- [What is required]: Look through the records, and whenever a line includes the word "cdots", copy it.

- [Dataset entries]:
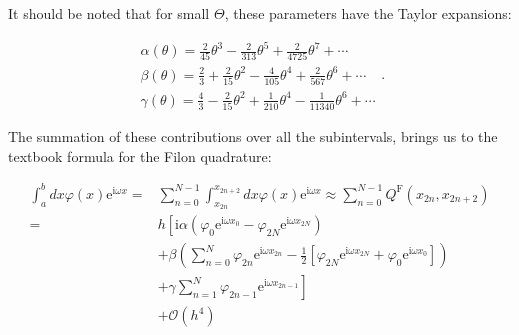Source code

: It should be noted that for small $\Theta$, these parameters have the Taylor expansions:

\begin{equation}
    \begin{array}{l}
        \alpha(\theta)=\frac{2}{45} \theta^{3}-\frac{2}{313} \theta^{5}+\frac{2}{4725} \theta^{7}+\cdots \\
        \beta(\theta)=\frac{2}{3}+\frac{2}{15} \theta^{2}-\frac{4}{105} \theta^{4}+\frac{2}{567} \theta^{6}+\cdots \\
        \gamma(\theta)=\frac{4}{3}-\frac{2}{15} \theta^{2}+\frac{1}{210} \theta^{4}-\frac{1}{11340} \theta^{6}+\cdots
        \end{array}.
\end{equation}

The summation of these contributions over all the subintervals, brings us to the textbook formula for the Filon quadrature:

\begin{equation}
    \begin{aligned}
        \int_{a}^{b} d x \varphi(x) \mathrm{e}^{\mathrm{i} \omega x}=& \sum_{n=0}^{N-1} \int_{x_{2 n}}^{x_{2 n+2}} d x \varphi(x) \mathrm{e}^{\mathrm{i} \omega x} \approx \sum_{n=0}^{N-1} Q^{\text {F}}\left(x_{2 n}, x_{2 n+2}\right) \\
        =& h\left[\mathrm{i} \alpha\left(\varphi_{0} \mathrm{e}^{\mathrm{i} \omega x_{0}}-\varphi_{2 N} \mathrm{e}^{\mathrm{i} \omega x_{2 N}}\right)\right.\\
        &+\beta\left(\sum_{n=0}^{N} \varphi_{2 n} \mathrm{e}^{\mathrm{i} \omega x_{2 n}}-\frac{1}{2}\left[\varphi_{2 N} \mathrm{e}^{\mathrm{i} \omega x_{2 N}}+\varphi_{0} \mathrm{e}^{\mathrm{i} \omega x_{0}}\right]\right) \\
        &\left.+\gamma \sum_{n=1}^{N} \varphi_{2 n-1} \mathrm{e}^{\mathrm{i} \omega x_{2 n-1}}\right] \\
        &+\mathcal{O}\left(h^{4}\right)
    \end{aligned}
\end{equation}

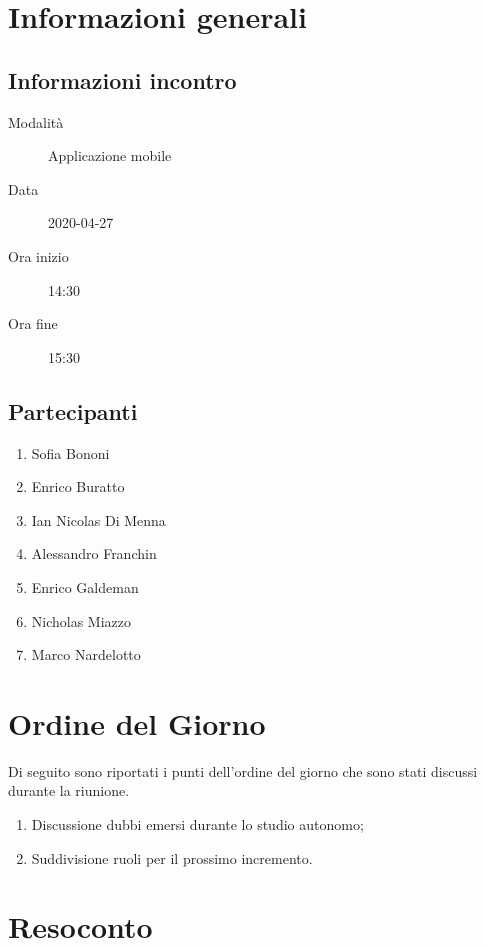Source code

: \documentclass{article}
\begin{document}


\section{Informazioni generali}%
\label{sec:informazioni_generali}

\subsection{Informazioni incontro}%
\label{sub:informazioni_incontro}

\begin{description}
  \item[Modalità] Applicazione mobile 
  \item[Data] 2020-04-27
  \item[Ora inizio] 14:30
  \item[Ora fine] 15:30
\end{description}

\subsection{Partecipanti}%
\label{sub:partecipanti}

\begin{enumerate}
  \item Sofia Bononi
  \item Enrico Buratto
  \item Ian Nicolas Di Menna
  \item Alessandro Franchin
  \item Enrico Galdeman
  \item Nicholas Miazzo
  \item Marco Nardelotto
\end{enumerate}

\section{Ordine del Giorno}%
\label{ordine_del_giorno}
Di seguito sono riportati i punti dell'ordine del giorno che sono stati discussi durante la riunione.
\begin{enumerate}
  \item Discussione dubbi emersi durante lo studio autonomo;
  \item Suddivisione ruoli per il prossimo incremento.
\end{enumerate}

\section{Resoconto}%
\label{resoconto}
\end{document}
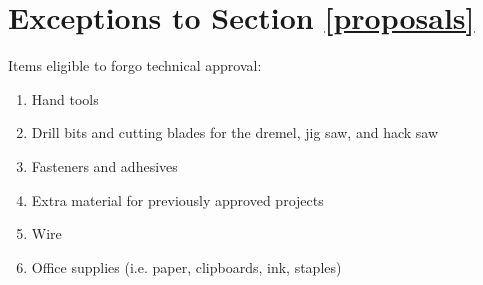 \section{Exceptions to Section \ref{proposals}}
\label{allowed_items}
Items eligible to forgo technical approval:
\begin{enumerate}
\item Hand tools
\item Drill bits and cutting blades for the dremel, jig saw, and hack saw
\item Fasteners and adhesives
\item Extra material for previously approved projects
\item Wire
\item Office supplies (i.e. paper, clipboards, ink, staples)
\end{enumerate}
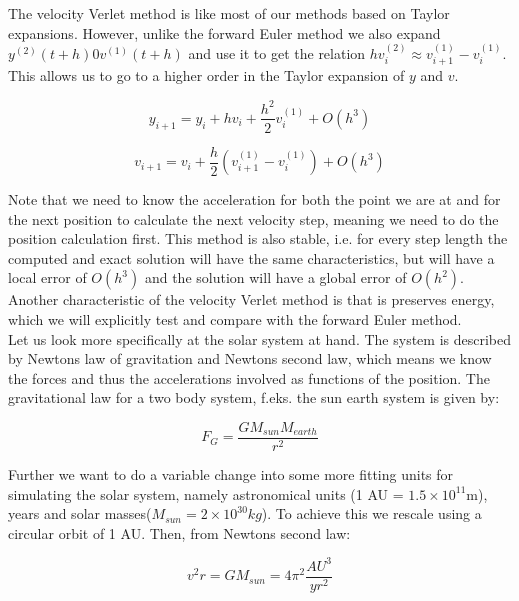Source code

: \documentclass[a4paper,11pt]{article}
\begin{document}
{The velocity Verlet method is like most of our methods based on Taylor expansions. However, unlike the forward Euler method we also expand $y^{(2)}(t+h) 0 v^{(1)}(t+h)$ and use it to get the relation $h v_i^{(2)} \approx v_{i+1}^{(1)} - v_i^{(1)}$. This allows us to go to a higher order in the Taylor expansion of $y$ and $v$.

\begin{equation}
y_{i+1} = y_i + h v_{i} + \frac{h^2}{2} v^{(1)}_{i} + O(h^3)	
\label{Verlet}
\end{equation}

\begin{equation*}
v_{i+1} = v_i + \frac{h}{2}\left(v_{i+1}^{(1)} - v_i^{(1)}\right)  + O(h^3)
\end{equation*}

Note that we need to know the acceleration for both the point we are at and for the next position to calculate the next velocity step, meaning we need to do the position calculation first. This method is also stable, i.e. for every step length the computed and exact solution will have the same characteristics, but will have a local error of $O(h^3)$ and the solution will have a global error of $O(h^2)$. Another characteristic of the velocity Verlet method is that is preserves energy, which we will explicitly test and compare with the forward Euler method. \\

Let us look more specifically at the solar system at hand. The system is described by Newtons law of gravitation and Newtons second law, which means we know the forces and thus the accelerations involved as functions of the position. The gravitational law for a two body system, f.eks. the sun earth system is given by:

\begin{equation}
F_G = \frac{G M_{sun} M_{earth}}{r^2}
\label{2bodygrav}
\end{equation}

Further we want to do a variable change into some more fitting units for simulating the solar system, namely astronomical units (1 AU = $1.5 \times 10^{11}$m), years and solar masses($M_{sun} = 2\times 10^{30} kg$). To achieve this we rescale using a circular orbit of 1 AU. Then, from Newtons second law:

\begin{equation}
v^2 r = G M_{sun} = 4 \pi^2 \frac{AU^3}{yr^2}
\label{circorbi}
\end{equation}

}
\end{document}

--

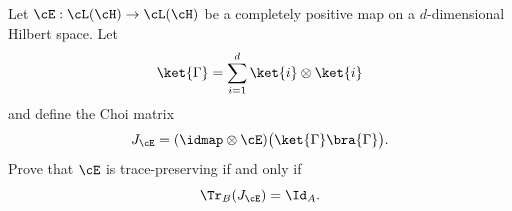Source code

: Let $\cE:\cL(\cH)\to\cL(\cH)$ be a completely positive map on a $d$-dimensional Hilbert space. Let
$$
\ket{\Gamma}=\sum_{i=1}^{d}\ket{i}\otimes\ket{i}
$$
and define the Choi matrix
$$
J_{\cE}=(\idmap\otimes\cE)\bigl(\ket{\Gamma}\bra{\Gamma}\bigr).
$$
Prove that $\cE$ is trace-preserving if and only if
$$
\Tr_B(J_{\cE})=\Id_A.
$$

- [Response area]:
        \alpha(\theta)=\frac{2}{45} \theta^{3}-\frac{2}{313} \theta^{5}+\frac{2}{4725} \theta^{7}+\cdots \\
        \beta(\theta)=\frac{2}{3}+\frac{2}{15} \theta^{2}-\frac{4}{105} \theta^{4}+\frac{2}{567} \theta^{6}+\cdots \\
        \gamma(\theta)=\frac{4}{3}-\frac{2}{15} \theta^{2}+\frac{1}{210} \theta^{4}-\frac{1}{11340} \theta^{6}+\cdots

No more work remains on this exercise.